Çünkü Türkiye’de siyasette mücadelenin yöntemi demokratik teamüller çerçevelerinde götürülmüyor. Türkiye’de demokrasi ile iktidara gelmeye alışkın bir tek siyasi parti var, o da Ak Parti; diğerleri hep olağanüstü şartlarla iktidar hedefleyen siyasi partilerdir. PKK’nın şiddeti olmasa BDP varlığını devam ettirebilir mi? PKK’nın şiddet ve gözyaşı olmasa MHP bu ülkede taban bulabilir mi? Kemalizm adı altında darbeci zihniyetlerin desteği olmasa CHP ayakta kalabilir mi? Bir tek Adalet ve Kalkınma Partisi, kurulduğu günden bu yana demokratik gelenekler çerçevesinde hareket etmiş, kazandığı seçimleri demokratik kurallar içerisinde kazanmış ve demokrasi çerçevesinde bir Türkiye arzu ediyor ve onun için mücadele veriyor. 
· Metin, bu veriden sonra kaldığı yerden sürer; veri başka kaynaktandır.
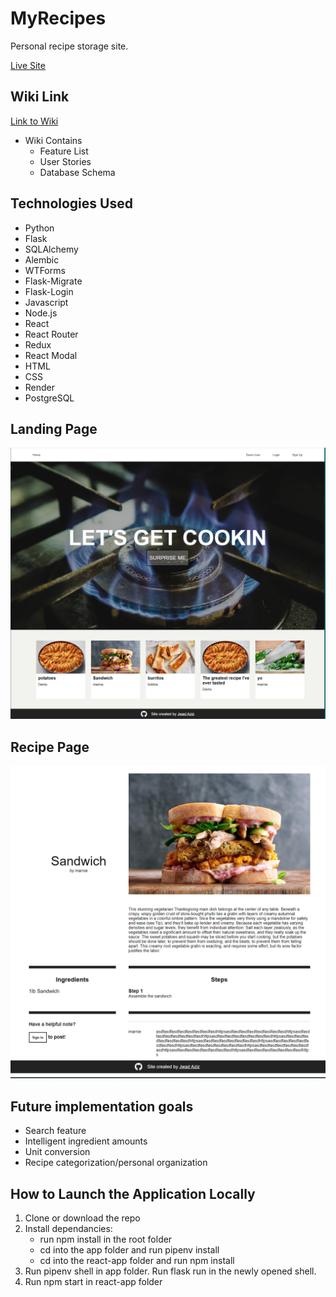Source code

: # MyRecipes

Personal recipe storage site. 

[Live Site](https://my-recipes-collection.onrender.com/)


## Wiki Link
[Link to Wiki](https://github.com/jwad96/MyRecipes/wiki)
* Wiki Contains
   * Feature List
   * User Stories
   * Database Schema


## Technologies Used
* Python
* Flask
* SQLAlchemy
* Alembic
* WTForms
* Flask-Migrate
* Flask-Login
* Javascript
* Node.js
* React
* React Router
* Redux
* React Modal
* HTML
* CSS
* Render
* PostgreSQL


## Landing Page
![landing page](./landing-page.png)

## Recipe Page
![recipe page](./recipe-page.png)

## Future implementation goals
* Search feature
* Intelligent ingredient amounts
* Unit conversion
* Recipe categorization/personal organization

##  How to Launch the Application Locally
1. Clone or download the repo
2. Install dependancies:
     * run npm install in the root folder
     * cd into the app folder and run pipenv install
     * cd into the react-app folder and run npm install
3. Run pipenv shell in app folder. Run flask run in the newly opened shell.
4. Run npm start in react-app folder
Paralel yapı istediği algı operasyonunda amacına ulaşamadı dediniz. Peki bundan sonraki hamleleri neler olur acaba? Ellerindeki malzemeleri sunmaya devam edecekler mi? Yoksa köşelerine çekilirler mi? 

Köşelerine çekilme ihtimalleri yok. Bunların elinde bugün bizim dehşete kapıldığımız kurgulardan çok daha dehşet verici kayıtlar var. Bundan hiçbirimizin şüphesi yok. O yüzden bu pervasızlıklarını devam ettireceklerdir. Ana muhalefet partisinden destek alıyorlar. CHP bunların pervasızlığını siyasi malzeme yapıyor, bunlar niye köşelerine çekilsinler ki?.. Bunların şu andaki bütün mücadeleleri, seçimden sonrasına bırakılan paralel yapı ile ilgili soruşturma ayaklarını, seçim öncesine çekip, Ak Parti’yi totaliter bir rejimin temel taşlarını oluşturmaya çalışıyor algısıyla meşruiyet dışına itmek. Şu anda Ak Parti’yi buna zorluyorlar. Bunun için hem yargıyı hem de Ak Parti’yi tahrik ediyorlar. Ama bu tahriklere kapılır mı Ak Parti? Öyle zannediyorum ki, kapılmayacaktır. Köşelerine çekilecekler kısmını bir tarafa atalım, köşelerine çekilmezler ama daha da hırçınlaşırlar, daha da pervasızlaşırlar. Hatta ve hatta bu kurgu ve montajlar daha da bel altına iner diye düşünüyorum. En azından hükümette kabinenin birtakım üyeleri ile ilgili bel altına iner. Burada bu işin toplum nezninde, algı yönetiminde başarılı olmasının önüne geçebilecek tek kurum MİT’tir. Ben şimdi sizi uyarıyorum; bunlar seçimlere kadar çok daha pervasız, çok daha ülkeyi kaotik bir sürecin içerisine sokacak eylemlere imza atacaklar. Ama MİT’in görevi bu eylemler gerçekleştirdikten sonra kimlerin gerçekleştirdiğini araştırıp bulamamak değil. MİT’in görevi gerçekleştirilmesi ihtimalindeki eylemleri gerçekleşmeden önce engellemektir. 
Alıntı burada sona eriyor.